我已经将二进制分类器定义为风箱:我用'gbc'方法(Gradient Boosting Classifier)调用它,我在最后一行得到错误min_samples_split must be at least 2 or in (0, 1], got 1
。 featuresClasses是一个数据框,featureLabels是功能列表。
Binary_classifier(method, featureLabels, featuresClasses):
membershipIds = list(set(featuresClasses['membershipId']))
n_membershipIds = len(membershipIds)
index_rand = np.random.permutation(n_membershipIds)
test_size = int(0.3 * n_membershipIds)
membershipIds_test = list(itemgetter(*index_rand[:test_size])(membershipIds))
membershipIds_train = list(itemgetter(*index_rand[test_size+1:])(membershipIds))

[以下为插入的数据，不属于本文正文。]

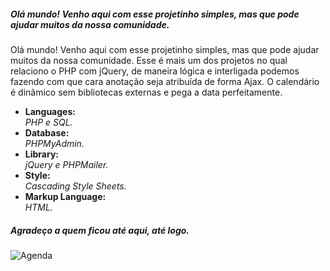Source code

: <h5>Olá mundo! Venho aqui com esse projetinho simples, mas que pode ajudar muitos da nossa comunidade.</h5>
<p>Olá mundo! Venho aqui com esse projetinho simples, mas que pode ajudar muitos da nossa comunidade.
Esse é mais um dos projetos no qual relaciono o PHP com jQuery, de maneira lógica e interligada podemos fazendo com que cara anotação seja atribuída de forma Ajax.
O calendário é dinâmico sem bibliotecas externas e pega a data perfeitamente.</p>



<ul>
<li>
  <strong>Languages: <br /></strong>
  <i>PHP e SQL.</i>
 </li>

<li>
  <strong>Database: </br /></strong>
  <i>PHPMyAdmin.</i>
</li>

<li>
  <strong>Library: <br /></strong>
  <i>jQuery e PHPMailer.</i>
</li>

<li>
  <strong>Style: <br /></strong>
  <i>Cascading Style Sheets.</i>
</li>

<li>
  <strong>Markup Language: <br /></strong>
  <i>HTML.</i>
</li>
</ul>

<h5>Agradeço a quem ficou até aqui, até logo.</h5>



![Agenda](https://user-images.githubusercontent.com/89032013/140661595-380b9099-cf6a-4826-9193-049a77757db3.gif)
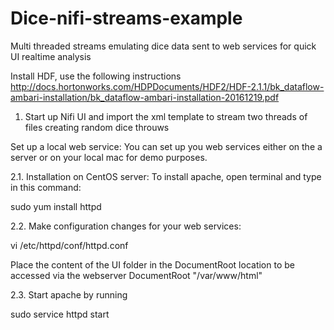 # Dice-nifi-streams-example
Multi threaded streams emulating dice data sent to web services for quick UI realtime analysis

Install HDF, use the following instructions
http://docs.hortonworks.com/HDPDocuments/HDF2/HDF-2.1.1/bk_dataflow-ambari-installation/bk_dataflow-ambari-installation-20161219.pdf

1. Start up Nifi UI and import the xml template to stream two threads of files creating random dice throuws

Set up a local web service: You can set up you web services either on the a server or on your local mac for demo purposes.

2.1. Installation on CentOS server: To install apache, open terminal and type in this command:

sudo yum install httpd

2.2. Make configuration changes for your web services:

vi /etc/httpd/conf/httpd.conf

Place the content of the UI folder in the DocumentRoot location to be accessed via the webserver DocumentRoot "/var/www/html"

2.3. Start apache by running

sudo service httpd start



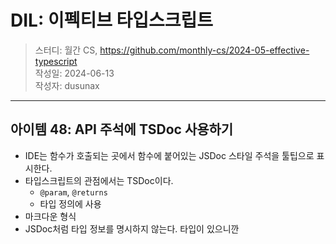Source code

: # DIL: 이펙티브 타입스크립트

> 스터디: 월간 CS, https://github.com/monthly-cs/2024-05-effective-typescript  
> 작성일: 2024-06-13  
> 작성자: dusunax

---

## 아이템 48: API 주석에 TSDoc 사용하기

- IDE는 함수가 호출되는 곳에서 함수에 붙어있는 JSDoc 스타일 주석을 툴팁으로 표시한다.
- 타입스크립트의 관점에서는 TSDoc이다.
  - `@param`, `@returns`
  - 타입 정의에 사용
- 마크다운 형식
- JSDoc처럼 타입 정보를 명시하지 않는다. 타입이 있으니깐
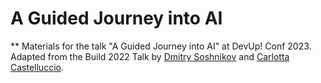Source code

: # A Guided Journey into AI

** Materials for the talk "A Guided Journey into AI" at DevUp! Conf 2023. Adapted from the Build 2022 Talk by [Dmitry Soshnikov](http://soshnikov.com) and [Carlotta Castelluccio](https://github.com/carlotta94c).
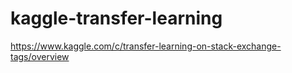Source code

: # kaggle-transfer-learning
https://www.kaggle.com/c/transfer-learning-on-stack-exchange-tags/overview
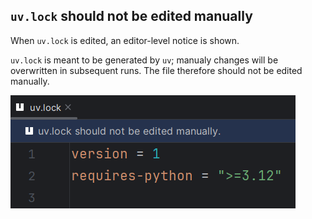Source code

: ## `uv.lock` should not be edited manually

When `uv.lock` is edited, an editor-level notice is shown.

`uv.lock` is meant to be generated by `uv`;
manualy changes will be overwritten in subsequent runs.
The file therefore should not be edited manually.

![](../assets/uv-inspections-uv-lock-editing-notice.png)

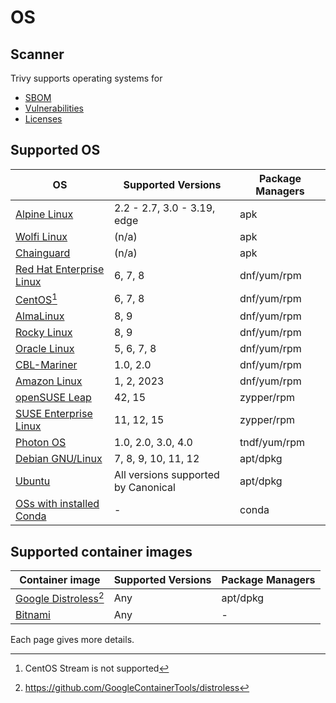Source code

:# OS

## Scanner
Trivy supports operating systems for 

- [SBOM][sbom]
- [Vulnerabilities][vuln]
- [Licenses][license]

## Supported OS

| OS                                   | Supported Versions                  | Package Managers |
|--------------------------------------|-------------------------------------|------------------|
| [Alpine Linux](alpine.md)            | 2.2 - 2.7, 3.0 - 3.19, edge         | apk              |
| [Wolfi Linux](wolfi.md)              | (n/a)                               | apk              |
| [Chainguard](chainguard.md)          | (n/a)                               | apk              |
| [Red Hat Enterprise Linux](rhel.md)  | 6, 7, 8                             | dnf/yum/rpm      |
| [CentOS](centos.md)[^1]              | 6, 7, 8                             | dnf/yum/rpm      |
| [AlmaLinux](alma.md)                 | 8, 9                                | dnf/yum/rpm      |
| [Rocky Linux](rocky.md)              | 8, 9                                | dnf/yum/rpm      |
| [Oracle Linux](oracle.md)            | 5, 6, 7, 8                          | dnf/yum/rpm      |
| [CBL-Mariner](cbl-mariner.md)        | 1.0, 2.0                            | dnf/yum/rpm      |
| [Amazon Linux](amazon.md)            | 1, 2, 2023                          | dnf/yum/rpm      |
| [openSUSE Leap](suse.md)             | 42, 15                              | zypper/rpm       |
| [SUSE Enterprise Linux](suse.md)     | 11, 12, 15                          | zypper/rpm       |
| [Photon OS](photon.md)               | 1.0, 2.0, 3.0, 4.0                  | tndf/yum/rpm     |
| [Debian GNU/Linux](debian.md)        | 7, 8, 9, 10, 11, 12                 | apt/dpkg         |
| [Ubuntu](ubuntu.md)                  | All versions supported by Canonical | apt/dpkg         |
| [OSs with installed Conda](conda.md) | -                                   | conda            |

## Supported container images

| Container image                               | Supported Versions                  | Package Managers |
|-----------------------------------------------|-------------------------------------|------------------|
| [Google Distroless](google-distroless.md)[^2] | Any                                 | apt/dpkg         |
| [Bitnami](bitnami.md)                         | Any                                 | -                |

Each page gives more details.

[^1]: CentOS Stream is not supported 
[^2]: https://github.com/GoogleContainerTools/distroless


[sbom]: ../../supply-chain/sbom.md
[vuln]: ../../scanner/vulnerability.md
[license]: ../../scanner/license.md
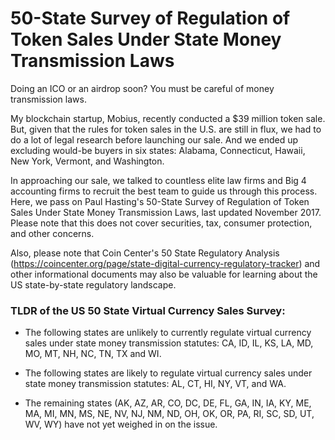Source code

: # 50-State Survey of Regulation of Token Sales Under State Money Transmission Laws

Doing an ICO or an airdrop soon? You must be careful of money transmission  laws. 

My blockchain startup, Mobius, recently conducted a $39 million token sale. But, given that the rules for token sales in the U.S. are still in flux, we had to do a lot of legal research before launching our sale. And we ended up excluding would-be buyers in six states: Alabama, Connecticut, Hawaii, New York, Vermont, and Washington.

In approaching our sale, we talked to countless elite law firms and Big 4 accounting firms to recruit the best team to guide us through this process. Here, we pass on Paul Hasting's 50-State Survey of Regulation of Token Sales Under State Money Transmission Laws, last updated November 2017. Please note that this does not cover securities, tax, consumer protection, and other concerns. 

Also, please note that Coin Center's 50 State Regulatory Analysis (https://coincenter.org/page/state-digital-currency-regulatory-tracker) and other informational documents may also be valuable for learning about the US state-by-state regulatory landscape. 


### TLDR of the US 50 State Virtual Currency Sales Survey:
* The following states are unlikely to currently regulate virtual currency sales under state money transmission statutes: CA, ID, IL, KS, LA, MD, MO, MT, NH, NC, TN, TX and WI.

* The following states are likely to regulate virtual currency sales under state money transmission statutes: AL, CT, HI, NY, VT, and WA.

* The remaining states (AK, AZ, AR, CO, DC, DE, FL, GA, IN, IA, KY, ME, MA, MI, MN, MS, NE, NV, NJ, NM, ND, OH, OK, OR, PA, RI, SC, SD, UT, WV, WY) have not yet weighed in on the issue.
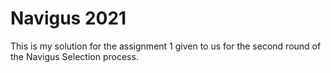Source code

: # Navigus 2021
This is my solution for the assignment 1 given to us for the second round of the Navigus Selection process.

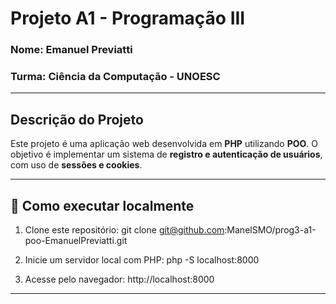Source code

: # Projeto A1 - Programação III

### Nome: Emanuel Previatti  
### Turma: Ciência da Computação - UNOESC

---

## Descrição do Projeto

Este projeto é uma aplicação web desenvolvida em **PHP** utilizando **POO**. O objetivo é implementar um sistema de **registro e autenticação de usuários**, com uso de **sessões e cookies**.

---

## 🧪 Como executar localmente

1. Clone este repositório:
git clone git@github.com:ManelSMO/prog3-a1-poo-EmanuelPreviatti.git


2. Inicie um servidor local com PHP:
php -S localhost:8000


3. Acesse pelo navegador:
http://localhost:8000


---

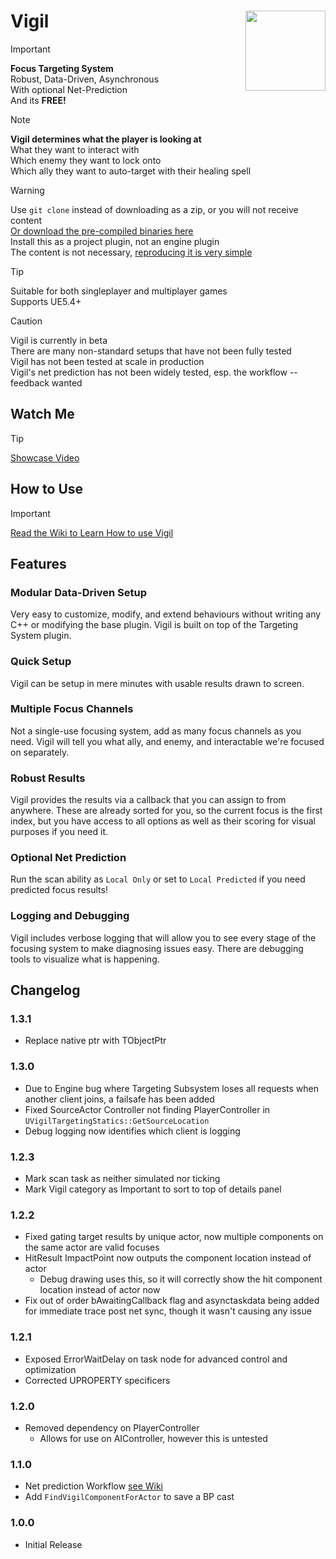 # Vigil <img align="right" width=128, height=128 src="https://github.com/Vaei/Vigil/blob/main/Resources/Icon128.png">

> [!IMPORTANT]
> **Focus Targeting System**
> <br>Robust, Data-Driven, Asynchronous
> <br>With optional Net-Prediction
> <br>And its **FREE!**

> [!NOTE]
> **Vigil determines what the player is looking at**
> <br>What they want to interact with
> <br>Which enemy they want to lock onto
> <br>Which ally they want to auto-target with their healing spell

> [!WARNING]
> Use `git clone` instead of downloading as a zip, or you will not receive content
> <br>[Or download the pre-compiled binaries here](https://github.com/Vaei/Vigil/wiki/How-to-Use)
> <br>Install this as a project plugin, not an engine plugin
> <br>The content is not necessary, [reproducing it is very simple](https://github.com/Vaei/Vigil/wiki/Content-Creation)

> [!TIP]
> Suitable for both singleplayer and multiplayer games
> <br>Supports UE5.4+

> [!CAUTION]
> Vigil is currently in beta
> <br>There are many non-standard setups that have not been fully tested
> <br>Vigil has not been tested at scale in production
> <br>Vigil's net prediction has not been widely tested, esp. the workflow -- feedback wanted

## Watch Me

> [!TIP]
> [Showcase Video](https://youtu.be/fldDauZwYT8)

## How to Use
> [!IMPORTANT]
> [Read the Wiki to Learn How to use Vigil](https://github.com/Vaei/Vigil/wiki/How-to-Use)

## Features

### Modular Data-Driven Setup

Very easy to customize, modify, and extend behaviours without writing any C++ or modifying the base plugin. Vigil is built on top of the Targeting System plugin.

### Quick Setup

Vigil can be setup in mere minutes with usable results drawn to screen.

### Multiple Focus Channels

Not a single-use focusing system, add as many focus channels as you need. Vigil will tell you what ally, and enemy, and interactable we're focused on separately.

### Robust Results

Vigil provides the results via a callback that you can assign to from anywhere. These are already sorted for you, so the current focus is the first index, but you have access to all options as well as their scoring for visual purposes if you need it.

### Optional Net Prediction

Run the scan ability as `Local Only` or set to `Local Predicted` if you need predicted focus results!

### Logging and Debugging

Vigil includes verbose logging that will allow you to see every stage of the focusing system to make diagnosing issues easy. There are debugging tools to visualize what is happening.

## Changelog

### 1.3.1
* Replace native ptr with TObjectPtr

### 1.3.0
* Due to Engine bug where Targeting Subsystem loses all requests when another client joins, a failsafe has been added
* Fixed SourceActor Controller not finding PlayerController in `UVigilTargetingStatics::GetSourceLocation`
* Debug logging now identifies which client is logging

### 1.2.3
* Mark scan task as neither simulated nor ticking
* Mark Vigil category as Important to sort to top of details panel

### 1.2.2
* Fixed gating target results by unique actor, now multiple components on the same actor are valid focuses
* HitResult ImpactPoint now outputs the component location instead of actor
	* Debug drawing uses this, so it will correctly show the hit component location instead of actor now
* Fix out of order bAwaitingCallback flag and asynctaskdata being added for immediate trace post net sync, though it wasn't causing any issue


### 1.2.1
* Exposed ErrorWaitDelay on task node for advanced control and optimization
* Corrected UPROPERTY specificers

### 1.2.0
* Removed dependency on PlayerController
	* Allows for use on AIController, however this is untested

### 1.1.0
* Net prediction Workflow [see Wiki](https://github.com/Vaei/Vigil/wiki/Net-Prediction)
* Add `FindVigilComponentForActor` to save a BP cast

### 1.0.0
* Initial Release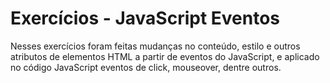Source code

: # Exercícios - JavaScript Eventos

Nesses exercícios foram feitas mudanças no conteúdo, estilo e outros atributos de elementos HTML a partir de eventos do JavaScript, e aplicado no código JavaScript eventos de click, mouseover, dentre outros.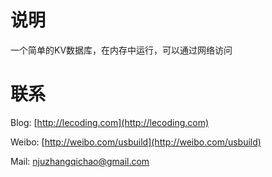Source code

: 说明
==================
一个简单的KV数据库，在内存中运行，可以通过网络访问

联系
==================
Blog: [http://lecoding.com](http://lecoding.com)

Weibo: [http://weibo.com/usbuild](http://weibo.com/usbuild)

Mail: [njuzhangqichao@gmail.com](mailto:njuzhangqichao@gmail.com)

data_test = featuresClasses[featuresClasses['membershipId'].isin(membershipIds_test)]
data_train = featuresClasses[featuresClasses['membershipId'].isin(membershipIds_train)]
data_test = data_test[data_test['standing'].isin([0, 1])]
data_train = data_train[data_train['standing'].isin([0, 1])]
X_test = data_test[featureLabels].as_matrix()
y_test = data_test['standing'].values.astype(int)
X_train = data_train[featureLabels].as_matrix()
y_train = data_train['standing'].values.astype(int)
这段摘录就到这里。